We caught up with Kate Oliver from the Widening Participation team at the Royal Veterinary College (RVC) to reflect on the challenges facing the institution and learners in the current climate, as well understand the potential for opportunity and innovation for through HE outreach. If you’d like to feature in the future, please contact us.
Who are you?
I’m Kate Oliver, from the Widening Participation team at the Royal Veterinary College. I joined the RVC and HE sector last year, after working in education and access in museums & zoos for most of my career – so working with children and animals is my happy place!
What is your institution’s connection to AccessHE?
The team and I attend AccessHE forums to share best practice and experiences, and we’ve got a great relationship with the London-based UniConnect programmes: from our staff and Student Ambassadors supporting events in schools, to running events on campus. We’ve had groups visit to get inspired by an ethical debate session with our animal welfare lecturers, and even learn equine health with our live horses.
Considering the current climate, what have been some of the challenges your team has faced and the concerns you have been hearing from students and their influencers?

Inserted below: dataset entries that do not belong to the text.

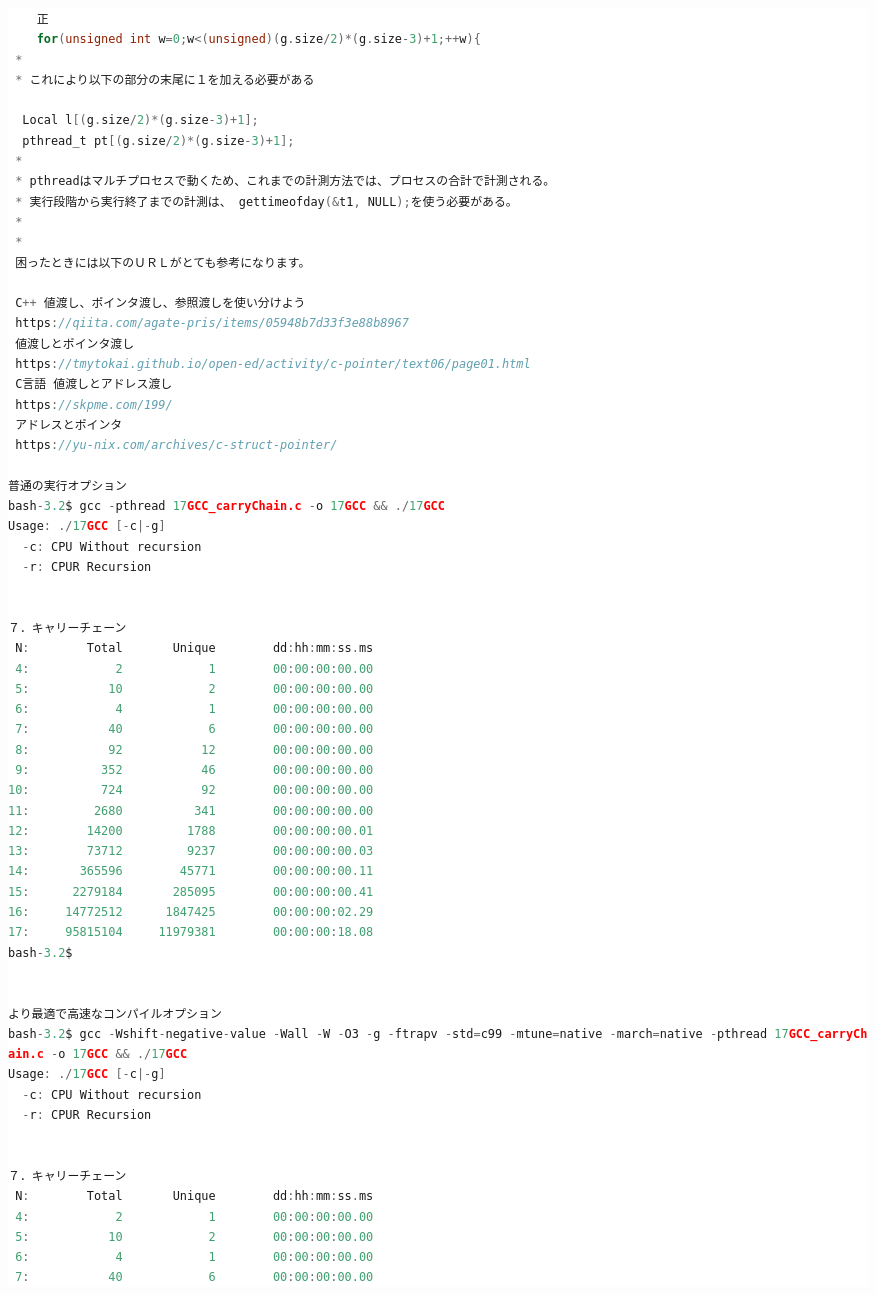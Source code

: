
 ```c:17GCC_carryChain.c
    正
    for(unsigned int w=0;w<(unsigned)(g.size/2)*(g.size-3)+1;++w){
 *
 * これにより以下の部分の末尾に１を加える必要がある

  Local l[(g.size/2)*(g.size-3)+1];
  pthread_t pt[(g.size/2)*(g.size-3)+1];
 *
 * pthreadはマルチプロセスで動くため、これまでの計測方法では、プロセスの合計で計測される。
 * 実行段階から実行終了までの計測は、 gettimeofday(&t1, NULL);を使う必要がある。
 *
 *
 困ったときには以下のＵＲＬがとても参考になります。

 C++ 値渡し、ポインタ渡し、参照渡しを使い分けよう
 https://qiita.com/agate-pris/items/05948b7d33f3e88b8967
 値渡しとポインタ渡し
 https://tmytokai.github.io/open-ed/activity/c-pointer/text06/page01.html
 C言語 値渡しとアドレス渡し
 https://skpme.com/199/
 アドレスとポインタ
 https://yu-nix.com/archives/c-struct-pointer/

普通の実行オプション
bash-3.2$ gcc -pthread 17GCC_carryChain.c -o 17GCC && ./17GCC
Usage: ./17GCC [-c|-g]
  -c: CPU Without recursion
  -r: CPUR Recursion


７．キャリーチェーン
 N:        Total       Unique        dd:hh:mm:ss.ms
 4:            2            1        00:00:00:00.00
 5:           10            2        00:00:00:00.00
 6:            4            1        00:00:00:00.00
 7:           40            6        00:00:00:00.00
 8:           92           12        00:00:00:00.00
 9:          352           46        00:00:00:00.00
10:          724           92        00:00:00:00.00
11:         2680          341        00:00:00:00.00
12:        14200         1788        00:00:00:00.01
13:        73712         9237        00:00:00:00.03
14:       365596        45771        00:00:00:00.11
15:      2279184       285095        00:00:00:00.41
16:     14772512      1847425        00:00:00:02.29
17:     95815104     11979381        00:00:00:18.08
bash-3.2$


より最適で高速なコンパイルオプション
bash-3.2$ gcc -Wshift-negative-value -Wall -W -O3 -g -ftrapv -std=c99 -mtune=native -march=native -pthread 17GCC_carryChain.c -o 17GCC && ./17GCC
Usage: ./17GCC [-c|-g]
  -c: CPU Without recursion
  -r: CPUR Recursion


７．キャリーチェーン
 N:        Total       Unique        dd:hh:mm:ss.ms
 4:            2            1        00:00:00:00.00
 5:           10            2        00:00:00:00.00
 6:            4            1        00:00:00:00.00
 7:           40            6        00:00:00:00.00
```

It’s been an intense few months as we shifted our thinking from “how do we postpone this programme” to “how we deliver our Widening Participation aims in this entirely different context”! Our team have learnt so much so quickly about best practice in online learning, platforms and safeguarding, and we’ve now got ambitious virtual programmes planned. It’s been exhausting but exciting too – we’re making the most of the opportunities to really improve our reach and evaluation. The main challenges are how to meet young people’s needs in their individual setting (e.g. without good internet access), and to give them an engaging and valuable programme without the benefits of them experiencing the campus themselves (yet).

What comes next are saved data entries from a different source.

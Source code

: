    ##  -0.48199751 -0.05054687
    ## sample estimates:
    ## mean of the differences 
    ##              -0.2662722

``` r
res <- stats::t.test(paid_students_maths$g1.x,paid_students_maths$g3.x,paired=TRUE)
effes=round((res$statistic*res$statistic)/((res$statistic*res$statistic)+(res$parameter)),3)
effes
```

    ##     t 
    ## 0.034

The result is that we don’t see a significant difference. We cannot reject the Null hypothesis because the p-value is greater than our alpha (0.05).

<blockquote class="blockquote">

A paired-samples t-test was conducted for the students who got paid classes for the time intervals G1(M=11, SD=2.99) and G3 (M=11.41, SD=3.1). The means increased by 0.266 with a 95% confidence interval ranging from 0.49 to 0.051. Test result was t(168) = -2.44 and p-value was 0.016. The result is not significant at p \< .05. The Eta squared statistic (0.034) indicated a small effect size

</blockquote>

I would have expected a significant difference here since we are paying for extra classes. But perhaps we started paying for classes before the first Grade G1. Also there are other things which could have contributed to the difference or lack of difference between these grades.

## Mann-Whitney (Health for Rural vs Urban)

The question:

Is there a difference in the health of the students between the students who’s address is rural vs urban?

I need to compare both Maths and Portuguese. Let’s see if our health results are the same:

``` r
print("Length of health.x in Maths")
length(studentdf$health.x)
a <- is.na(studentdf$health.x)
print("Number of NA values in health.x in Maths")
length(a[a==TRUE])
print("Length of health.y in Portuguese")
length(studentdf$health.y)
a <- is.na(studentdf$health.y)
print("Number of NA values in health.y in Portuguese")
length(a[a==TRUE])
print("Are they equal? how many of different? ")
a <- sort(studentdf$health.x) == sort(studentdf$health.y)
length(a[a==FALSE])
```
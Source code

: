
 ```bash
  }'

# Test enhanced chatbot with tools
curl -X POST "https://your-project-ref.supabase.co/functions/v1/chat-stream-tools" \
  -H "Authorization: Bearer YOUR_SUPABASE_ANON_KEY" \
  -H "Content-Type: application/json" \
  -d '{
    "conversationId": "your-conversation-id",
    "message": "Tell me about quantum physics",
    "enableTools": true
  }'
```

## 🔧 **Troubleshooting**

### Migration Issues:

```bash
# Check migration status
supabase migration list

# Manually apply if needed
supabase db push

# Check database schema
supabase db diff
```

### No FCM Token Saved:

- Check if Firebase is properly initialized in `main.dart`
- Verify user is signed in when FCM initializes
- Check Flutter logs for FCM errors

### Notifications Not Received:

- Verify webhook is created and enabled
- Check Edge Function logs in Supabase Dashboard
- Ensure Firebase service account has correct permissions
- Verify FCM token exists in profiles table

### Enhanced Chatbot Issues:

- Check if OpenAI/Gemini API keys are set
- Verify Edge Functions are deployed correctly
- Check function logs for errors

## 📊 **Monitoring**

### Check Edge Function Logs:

How do you see outreach provision in Higher Education looking in the foreseeable future?
We’re very aware that prospective students from underrepresented backgrounds are going to be most disadvantaged by this crisis, so are having to be more flexible, and do more listening, than ever. Most of the young people signed up to our programmes (e.g. summer schools) this year are still keen to attend virtually, so that’s great. In a future where face-to-face programmes will continue to be limited, we’ve got a real opportunity to reach young people nationwide who wouldn’t have been able to physically attend a programme – we’ve got to make the most of that.
Can you share a couple of examples of innovative practice your institution has been trialling? How are they going so far?

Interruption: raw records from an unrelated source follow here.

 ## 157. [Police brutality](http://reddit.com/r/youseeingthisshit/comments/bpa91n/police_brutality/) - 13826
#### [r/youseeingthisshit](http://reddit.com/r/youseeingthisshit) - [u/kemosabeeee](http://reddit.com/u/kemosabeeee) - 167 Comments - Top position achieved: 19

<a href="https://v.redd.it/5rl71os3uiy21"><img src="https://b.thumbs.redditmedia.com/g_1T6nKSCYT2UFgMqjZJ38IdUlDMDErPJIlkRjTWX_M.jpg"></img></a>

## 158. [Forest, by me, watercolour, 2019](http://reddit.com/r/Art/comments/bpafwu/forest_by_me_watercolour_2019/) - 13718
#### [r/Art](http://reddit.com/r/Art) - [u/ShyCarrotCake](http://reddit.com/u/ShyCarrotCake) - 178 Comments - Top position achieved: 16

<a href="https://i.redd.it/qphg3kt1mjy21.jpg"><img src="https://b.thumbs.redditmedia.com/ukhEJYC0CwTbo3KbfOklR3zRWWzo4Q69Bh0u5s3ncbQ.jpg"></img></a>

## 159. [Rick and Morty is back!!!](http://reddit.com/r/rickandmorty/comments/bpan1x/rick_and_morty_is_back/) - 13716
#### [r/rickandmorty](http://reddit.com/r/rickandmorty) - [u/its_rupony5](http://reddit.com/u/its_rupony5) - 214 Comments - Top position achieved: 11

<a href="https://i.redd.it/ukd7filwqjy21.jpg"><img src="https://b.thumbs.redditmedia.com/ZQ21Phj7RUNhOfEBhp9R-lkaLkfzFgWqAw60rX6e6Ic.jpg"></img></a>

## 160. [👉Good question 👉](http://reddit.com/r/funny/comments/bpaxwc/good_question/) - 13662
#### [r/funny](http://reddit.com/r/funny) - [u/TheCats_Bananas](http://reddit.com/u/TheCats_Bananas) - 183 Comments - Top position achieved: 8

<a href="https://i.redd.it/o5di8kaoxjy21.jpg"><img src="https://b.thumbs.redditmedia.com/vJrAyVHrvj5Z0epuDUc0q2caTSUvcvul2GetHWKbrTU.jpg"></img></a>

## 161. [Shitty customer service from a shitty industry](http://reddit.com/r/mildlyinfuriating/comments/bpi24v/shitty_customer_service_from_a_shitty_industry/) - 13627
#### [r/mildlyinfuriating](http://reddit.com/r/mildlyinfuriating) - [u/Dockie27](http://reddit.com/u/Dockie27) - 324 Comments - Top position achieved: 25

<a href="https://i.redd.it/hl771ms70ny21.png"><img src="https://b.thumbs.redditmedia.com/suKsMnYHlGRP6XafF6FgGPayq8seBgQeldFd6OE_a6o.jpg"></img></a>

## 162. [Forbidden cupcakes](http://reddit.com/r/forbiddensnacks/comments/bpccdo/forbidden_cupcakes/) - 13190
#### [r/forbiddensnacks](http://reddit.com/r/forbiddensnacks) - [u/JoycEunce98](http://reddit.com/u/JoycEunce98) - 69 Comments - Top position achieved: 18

We’re setting up a new log-in support website specifically for young people who meet Widening Participation criteria – a first for RVC. Our Recruitment team have already run several Virtual Offer Holder Days which were very popular in terms of attendance (more than the physical events) and engagement – a live text chat feature with staff & students was particularly successful. In terms of Widening Participation events our first is scheduled for the end of May, so we’ll let you know how it goes!